1. $\left(- 12 , 2\right)$
2. $\left(- 10 , 4\right)$
3. $\left(12 , 4\right)$
4. $\left(- 3 , 4\right)$
5. $\left(- 12 , 16\right)$
6. $\left(- 12 , - 4\right)$

#### Explanation:

1:

Dividing the function by 2 divides all the y-values by 2 as well. So to get the new point, we will take the y-value ($4$) and divide it by 2 to get $2$.

Therefore, the new point is $\left(- 12 , 2\right)$

2:

Subtracting 2 from the input of the function makes all of the x-values increase by 2 (in order to compensate for the subtraction). We will need to add 2 to the x-value ($- 12$) to get $- 10$.

Therefore, the new point is $\left(- 10 , 4\right)$

3:

Making the input of the function negative will multiply every x-value by $- 1$. To get the new point, we will take the x-value ($- 12$) and multiply it by $- 1$ to get $12$.

Therefore, the new point is $\left(12 , 4\right)$

4:

Multiplying the input of the function by 4 makes all of the x-values be divided by 4 (in order to compensate for the multiplication). We will need to divide the x-value ($- 12$) by $4$ to get $- 3$.
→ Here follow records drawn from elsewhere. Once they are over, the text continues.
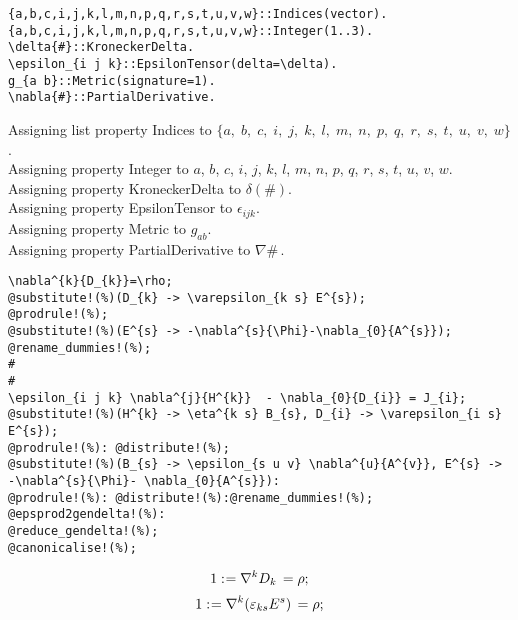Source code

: \documentclass[11pt]{article}
\def\specialcolon{\mathrel{\mathop{:}}\hspace{-.5em}}
\begin{document}
{\color[named]{Blue}\begin{verbatim}
{a,b,c,i,j,k,l,m,n,p,q,r,s,t,u,v,w}::Indices(vector).
{a,b,c,i,j,k,l,m,n,p,q,r,s,t,u,v,w}::Integer(1..3).
\delta{#}::KroneckerDelta.
\epsilon_{i j k}::EpsilonTensor(delta=\delta).
g_{a b}::Metric(signature=1).
\nabla{#}::PartialDerivative.
\end{verbatim}}
Assigning list property Indices to $\{a,\; b,\; c,\; i,\; j,\; k,\; l,\; m,\; n,\; p,\; q,\; r,\; s,\; t,\; u,\; v,\; w\}$.
\\
Assigning property Integer to $a$, $b$, $c$, $i$, $j$, $k$, $l$, $m$, $n$, $p$, $q$, $r$, $s$, $t$, $u$, $v$, $w$.
\\
Assigning property KroneckerDelta to $\delta(\#)$.
\\
Assigning property EpsilonTensor to ${\epsilon}_{i j k}$.
\\
Assigning property Metric to ${g}_{a b}$.
\\
Assigning property PartialDerivative to $\nabla{\#}\, $.
\\
{\color[named]{Blue}\begin{verbatim}
\nabla^{k}{D_{k}}=\rho;
@substitute!(%)(D_{k} -> \varepsilon_{k s} E^{s});
@prodrule!(%);
@substitute!(%)(E^{s} -> -\nabla^{s}{\Phi}-\nabla_{0}{A^{s}});
@rename_dummies!(%);
#
#
\epsilon_{i j k} \nabla^{j}{H^{k}}  - \nabla_{0}{D_{i}} = J_{i};
@substitute!(%)(H^{k} -> \eta^{k s} B_{s}, D_{i} -> \varepsilon_{i s} E^{s});
@prodrule!(%): @distribute!(%);
@substitute!(%)(B_{s} -> \epsilon_{s u v} \nabla^{u}{A^{v}}, E^{s} -> -\nabla^{s}{\Phi}- \nabla_{0}{A^{s}}):
@prodrule!(%): @distribute!(%):@rename_dummies!(%);
@epsprod2gendelta!(%):
@reduce_gendelta!(%);
@canonicalise!(%);
\end{verbatim}}
\begin{dmath*}[compact, spread=2pt]
1\specialcolon{}= {\nabla}^{k}{{D}_{k}}\,  = \rho;
\end{dmath*}
\begin{dmath*}[compact, spread=2pt]
1\specialcolon{}= {\nabla}^{k}{({\varepsilon}_{k s} {E}^{s})}\,  = \rho;
\end{dmath*}
\end{document}
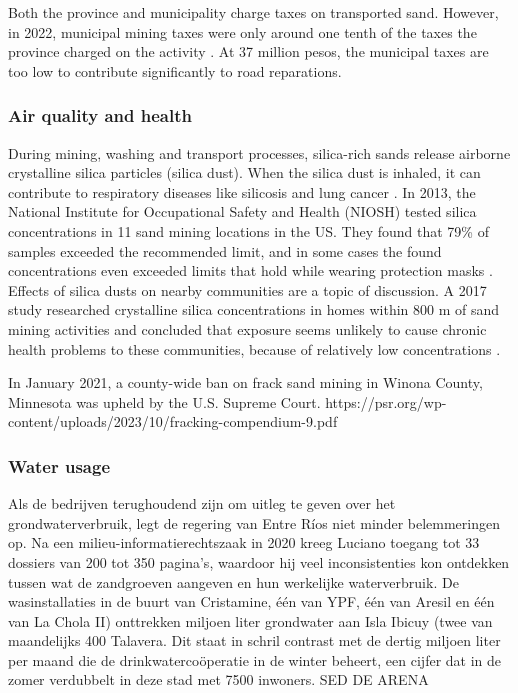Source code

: Both the province and municipality charge taxes on transported sand. However, in 2022, municipal mining taxes were only around one tenth of the taxes the province charged on the activity \autocite{novasImpactoAmbientalOculto2022}. At 37 million pesos, the municipal taxes are too low to contribute significantly to road reparations.

\subsubsection{Air quality and health}
During mining, washing and transport processes, silica-rich sands release airborne crystalline silica particles (silica dust). When the silica dust is inhaled, it can contribute to respiratory diseases like silicosis and lung cancer \autocite{physiciansforsocialresponsibilityCompendiumScientificMedical2023}. In 2013, the National Institute for Occupational Safety and Health (NIOSH) tested silica concentrations in 11 sand mining locations in the US. They found that 79\% of samples exceeded the recommended limit, and in some cases the found concentrations even exceeded limits that hold while wearing protection masks \autocite{fogliaSedArena2023}. Effects of silica dusts on nearby communities are a topic of discussion. A 2017 study researched crystalline silica concentrations in homes within 800 m of sand mining activities and concluded that exposure seems unlikely to cause chronic health problems to these communities, because of relatively low concentrations \autocite{comm}.

 In January 2021, a
county-wide ban on frack sand mining in Winona County, Minnesota was upheld by the U.S.
Supreme Court.
https://psr.org/wp-content/uploads/2023/10/fracking-compendium-9.pdf


\subsubsection{Water usage}
Als de bedrijven terughoudend zijn om uitleg te geven over het grondwaterverbruik, legt de regering van Entre Ríos niet minder belemmeringen op. Na een milieu-informatierechtszaak in 2020 kreeg Luciano toegang tot 33 dossiers van 200 tot 350 pagina's, waardoor hij veel inconsistenties kon ontdekken tussen wat de zandgroeven aangeven en hun werkelijke waterverbruik. De wasinstallaties in de buurt van Cristamine, één van YPF, één van Aresil en één van La Chola II) onttrekken miljoen liter grondwater aan Isla Ibicuy (twee van maandelijks 400 Talavera. Dit staat in schril contrast met de dertig miljoen liter per maand die de drinkwatercoöperatie in de winter beheert, een cijfer dat in de zomer verdubbelt in deze stad met 7500 inwoners. SED DE ARENA

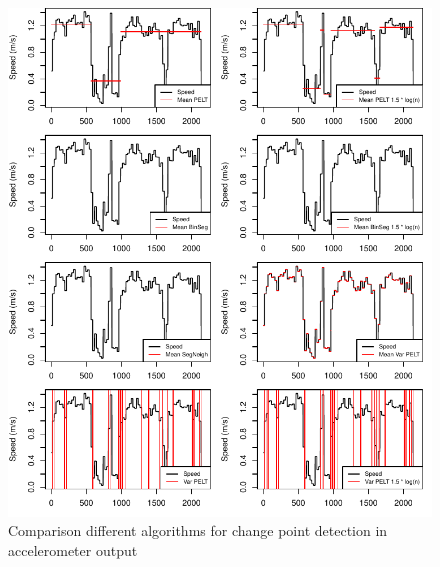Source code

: \begin{figure}[ht]
\includegraphics[width=\textwidth]{img/R_comparisonMethodsSpeed2.pdf}
\centering
\caption{Comparison different algorithms for change point detection in accelerometer output\label{cpcomp}}
\end{figure} 

\clearpage

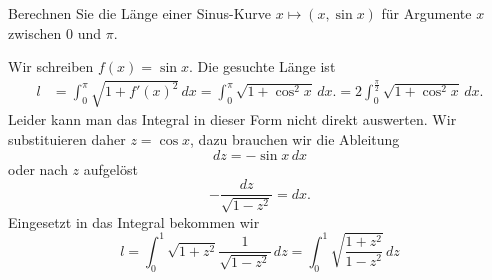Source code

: Berechnen Sie die Länge einer Sinus-Kurve
$x\mapsto (x,\sin x)$
für Argumente $x$ zwischen $0$ und $\pi$.

\begin{loesung}
Wir schreiben $f(x)=\sin x$.
Die gesuchte Länge ist
\begin{align*}
l
&=
\int_0^\pi\sqrt{1 + f'(x)^2}\,dx
=
\int_0^\pi\sqrt{1 + \cos^2x}\,dx.
=
2
\int_0^{\frac\pi2}\sqrt{1 + \cos^2x}\,dx.
\end{align*}
Leider kann man das Integral in dieser Form nicht direkt 
auswerten.
Wir substituieren daher $z=\cos x$, dazu brauchen wir die
Ableitung
\[
dz=-\sin x\,dx
\]
oder nach $z$ aufgelöst
\[
-\frac{dz}{\sqrt{1-z^2}}=dx.
\]
Eingesetzt in das Integral bekommen wir
\[
l=
\int_0^1 \sqrt{1+z^2}\frac1{\sqrt{1-z^2}}\,dz
=
\int_0^1 \sqrt{\frac{1+z^2}{1-z^2}}\,dz
\]
\end{loesung}


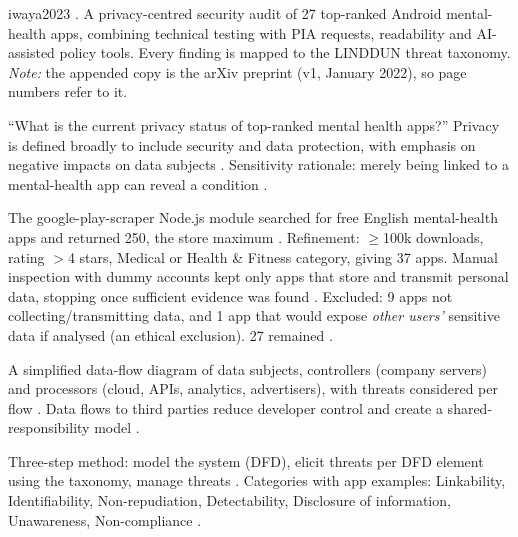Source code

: \begin{papercard}{iwaya2023}
   . A privacy-centred security audit of 27 top-ranked Android mental-health apps, combining technical testing with PIA requests, readability and AI-assisted policy tools. Every finding is mapped to the LINDDUN threat taxonomy. \emph{Note:} the appended copy is the arXiv preprint (v1, January 2022), so page numbers refer to it.

 ``What is the current privacy status of top-ranked mental health apps?'' Privacy is defined broadly to include security and data protection, with emphasis on negative impacts on data subjects . Sensitivity rationale: merely being linked to a mental-health app can reveal a condition .

 The google-play-scraper Node.js module searched for free English mental-health apps and returned 250, the store maximum . Refinement: $\geq$100k downloads, rating $>$4 stars, Medical or Health \& Fitness category, giving 37 apps. Manual inspection with dummy accounts kept only apps that store and transmit personal data, stopping once sufficient evidence was found . Excluded: 9 apps not collecting/transmitting data, and 1 app that would expose \emph{other users'} sensitive data if analysed (an ethical exclusion). 27 remained .

 A simplified data-flow diagram of data subjects, controllers (company servers) and processors (cloud, APIs, analytics, advertisers), with threats considered per flow . Data flows to third parties reduce developer control and create a shared-responsibility model .

 Three-step method: model the system (DFD), elicit threats per DFD element using the taxonomy, manage threats . Categories with app examples: Linkability, Identifiability, Non-repudiation, Detectability, Disclosure of information, Unawareness, Non-compliance .


\end{papercard}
Therefore, the new point is $\left(- 3 , 4\right)$

5:

Multiplying the whole function by $4$ increases all y-values by a factor of $4$, so the new y-value will be $4$ times the original value ($4$), or $16$.

Therefore, the new point is $\left(- 12 , 16\right)$

6:

Multiplying the whole function by $- 1$ also multiplies every y-value by $- 1$, so the new y-value will be $- 1$ times the original value ($4$), or $- 4$.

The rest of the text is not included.